- Goal of the exercise
Could you find every line in the records below that contains the word "информации" and copy it?

[Records drawn from a dataset]
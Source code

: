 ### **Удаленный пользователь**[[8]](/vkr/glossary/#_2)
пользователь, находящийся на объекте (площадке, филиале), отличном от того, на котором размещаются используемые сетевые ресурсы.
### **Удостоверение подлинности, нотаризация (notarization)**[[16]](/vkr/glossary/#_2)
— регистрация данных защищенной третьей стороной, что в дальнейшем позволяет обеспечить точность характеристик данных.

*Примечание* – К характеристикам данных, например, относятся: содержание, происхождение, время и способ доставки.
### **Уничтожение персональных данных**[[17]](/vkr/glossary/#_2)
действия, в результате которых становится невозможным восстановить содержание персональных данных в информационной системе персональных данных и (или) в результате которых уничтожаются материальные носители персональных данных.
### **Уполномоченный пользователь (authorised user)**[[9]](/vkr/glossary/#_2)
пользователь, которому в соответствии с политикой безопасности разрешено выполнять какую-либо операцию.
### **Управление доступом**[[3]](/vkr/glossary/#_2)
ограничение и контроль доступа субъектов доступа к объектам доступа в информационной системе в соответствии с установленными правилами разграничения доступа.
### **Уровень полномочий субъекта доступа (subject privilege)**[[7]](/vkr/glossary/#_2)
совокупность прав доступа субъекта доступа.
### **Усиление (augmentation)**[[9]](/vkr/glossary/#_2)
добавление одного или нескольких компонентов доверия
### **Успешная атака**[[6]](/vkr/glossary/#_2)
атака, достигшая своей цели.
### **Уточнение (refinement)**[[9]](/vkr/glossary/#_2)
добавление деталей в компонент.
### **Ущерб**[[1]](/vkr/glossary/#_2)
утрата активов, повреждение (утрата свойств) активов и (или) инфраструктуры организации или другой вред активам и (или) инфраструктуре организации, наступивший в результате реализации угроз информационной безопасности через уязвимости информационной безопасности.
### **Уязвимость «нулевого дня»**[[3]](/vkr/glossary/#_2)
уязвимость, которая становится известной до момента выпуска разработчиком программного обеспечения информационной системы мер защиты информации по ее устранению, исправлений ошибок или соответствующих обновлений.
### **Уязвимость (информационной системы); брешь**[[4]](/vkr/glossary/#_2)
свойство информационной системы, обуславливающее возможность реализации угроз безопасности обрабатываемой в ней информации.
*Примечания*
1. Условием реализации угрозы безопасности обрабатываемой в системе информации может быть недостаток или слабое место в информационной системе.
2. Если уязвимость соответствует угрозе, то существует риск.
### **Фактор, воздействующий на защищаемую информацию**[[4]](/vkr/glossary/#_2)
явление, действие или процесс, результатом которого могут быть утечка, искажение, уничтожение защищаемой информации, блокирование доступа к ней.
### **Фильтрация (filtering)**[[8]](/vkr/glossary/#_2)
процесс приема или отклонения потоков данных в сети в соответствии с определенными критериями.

- Result for this task
уязвимость, которая становится известной до момента выпуска разработчиком программного обеспечения информационной системы мер защиты информации по ее устранению, исправлений ошибок или соответствующих обновлений.
свойство информационной системы, обуславливающее возможность реализации угроз безопасности обрабатываемой в ней информации.
1. Условием реализации угрозы безопасности обрабатываемой в системе информации может быть недостаток или слабое место в информационной системе.
явление, действие или процесс, результатом которого могут быть утечка, искажение, уничтожение защищаемой информации, блокирование доступа к ней.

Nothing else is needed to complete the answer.